El lulo también sirve para hacer cosméticos por sus características de lozanía.

1 de febrero de 2012

Una nueva investigación adelantada en el Laboratorio de Productos Naturales de la UN, comprobó las bondades de la corteza de la fruta para uso industrial.

Mónica López, estudiante de Farmacia de la Universidad Nacional, adelanta su trabajo de grado para hacer los extractos con tan solo la cáscara de la fruta, a diferencia de otras colegas del laboratorio,  quienes lo han hecho con semillas de guanábana, mora o guayaba.

La alumna, quien ganó un premio en dinero con el fin de continuar con la investigación, también constató que reciben el apoyo de productores nacionales de pulpa de fruta, los cuales les suministran las semillas y, en su caso, la cáscara, para desarrollar las aplicaciones industriales.

“La idea es caracterizar este trabajo y darle un uso industrial o cosmético. Por ejemplo, se pueden elaborar cremas de belleza para el rostro”, dijo la estudiante.

El procedimiento se inicia con la maceración de la cáscara. Luego se coloca un centímetro cúbico de solvente (hexano) y se deja reposar durante siete días. Al recuperar el solvente, se lleva a cabo un proceso de evaporación en una máquina especial. El resultado final es un aceite de lulo de color oscuro (como si estuviese quemado), el cual no tiene olor. A diferencia del proceso para la extracción que se hace con la guanábana, con el lulo no se utiliza el percolado.

“Es costoso hacer el extracto, pues se necesita el solvente. Además, se necesitan cuatro kilos de cáscara para producir un centímetro de extracto”, dijo.

Agregó que su investigación retomó el trabajo de la egresada Carolina Jaimes, quien se dedicó a hacer el proceso pero con la semilla de la fruta, únicamente.

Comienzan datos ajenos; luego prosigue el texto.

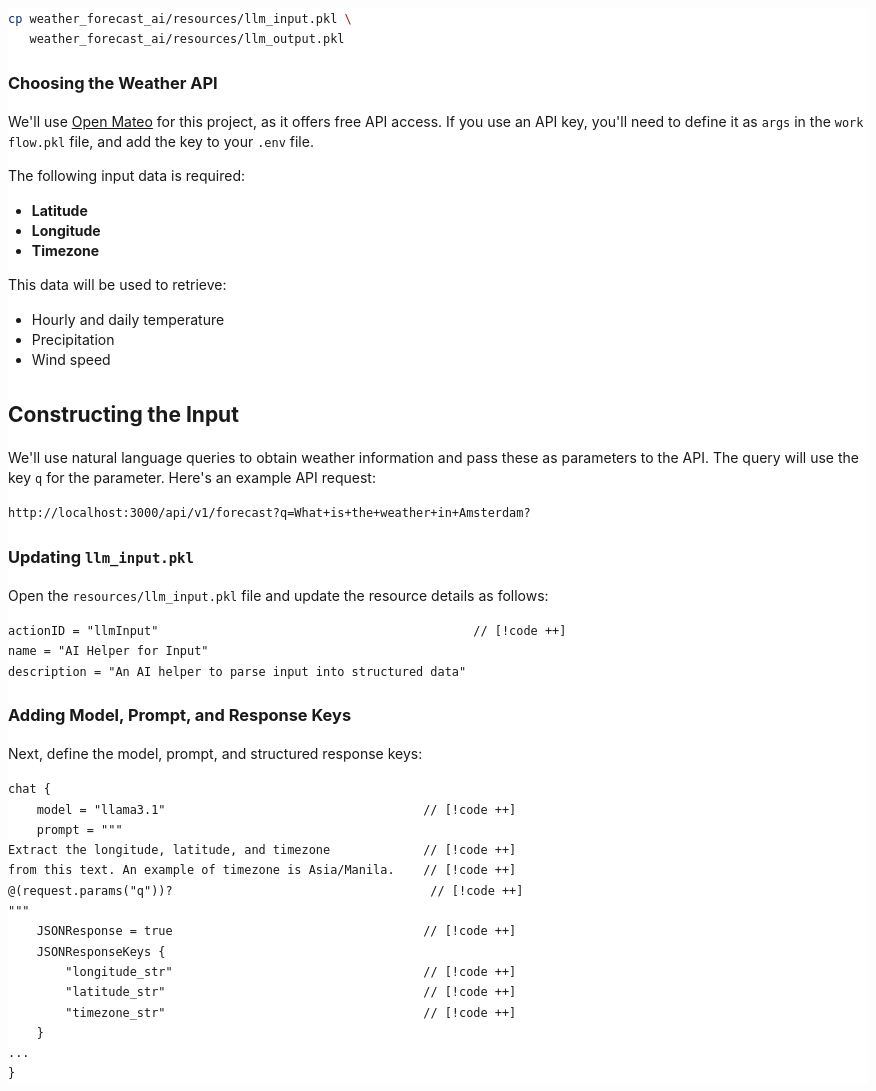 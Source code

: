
 ```bash
cp weather_forecast_ai/resources/llm_input.pkl \
   weather_forecast_ai/resources/llm_output.pkl
```

### Choosing the Weather API

We'll use [Open Mateo](https://open-mateo.com) for this project, as it offers free API access. If you use an API key,
you'll need to define it as `args` in the `workflow.pkl` file, and add the key to your `.env` file.

The following input data is required:

- **Latitude**
- **Longitude**
- **Timezone**

This data will be used to retrieve:

- Hourly and daily temperature
- Precipitation
- Wind speed

## Constructing the Input

We'll use natural language queries to obtain weather information and pass these as parameters to the API. The query will use the key `q` for the parameter. Here's an example API request:

```bash
http://localhost:3000/api/v1/forecast?q=What+is+the+weather+in+Amsterdam?
```

### Updating `llm_input.pkl`

Open the `resources/llm_input.pkl` file and update the resource details as follows:

```diff
actionID = "llmInput"                                            // [!code ++]
name = "AI Helper for Input"
description = "An AI helper to parse input into structured data"
```

### Adding Model, Prompt, and Response Keys

Next, define the model, prompt, and structured response keys:

```diff
chat {
    model = "llama3.1"                                    // [!code ++]
    prompt = """
Extract the longitude, latitude, and timezone             // [!code ++]
from this text. An example of timezone is Asia/Manila.    // [!code ++]
@(request.params("q"))?                                    // [!code ++]
"""
    JSONResponse = true                                   // [!code ++]
    JSONResponseKeys {
        "longitude_str"                                   // [!code ++]
        "latitude_str"                                    // [!code ++]
        "timezone_str"                                    // [!code ++]
    }
...
}
```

El lulo es una fruta con muy buenas condiciones de humedad y resistencia en su cáscara o envoltura natural; por otra parte, su apariencia, color y forma de maduración son parejas. El lulo también es conocido en otros lugares como ‘naranjilla’, ‘obando’, ‘coconilla’ o ‘nuquí’.

Los portales informativos dicen que “es una planta solanácea que crece en forma espontánea en los Andes, entre los 1.200 y 2.100 metros sobre el nivel del mar, encontrándose, especialmente, en condiciones de sotobosque, en sitios frescos y sombreados, cercanos a corrientes de agua, con temperaturas entre 17° y 20° C”. Es originario de Colombia, Ecuador, Panamá, Perú y Costa Rica.

Esta fruta, afirman los portales, “bajo sombra florece y fructifica en forma casi continua, manteniendo unos pocos frutos, con periodos productivos prolongados. El fruto es ovoide, de 4 a 6 cm de diámetro, con cáscara amarilla, anaranjada o parda, cubierta de pequeñas y finas espinas o vellos”. Se caracteriza, además, por conservar la humedad y la lozanía. Su pulpa es usada para hacer jugos, mermeladas y postres.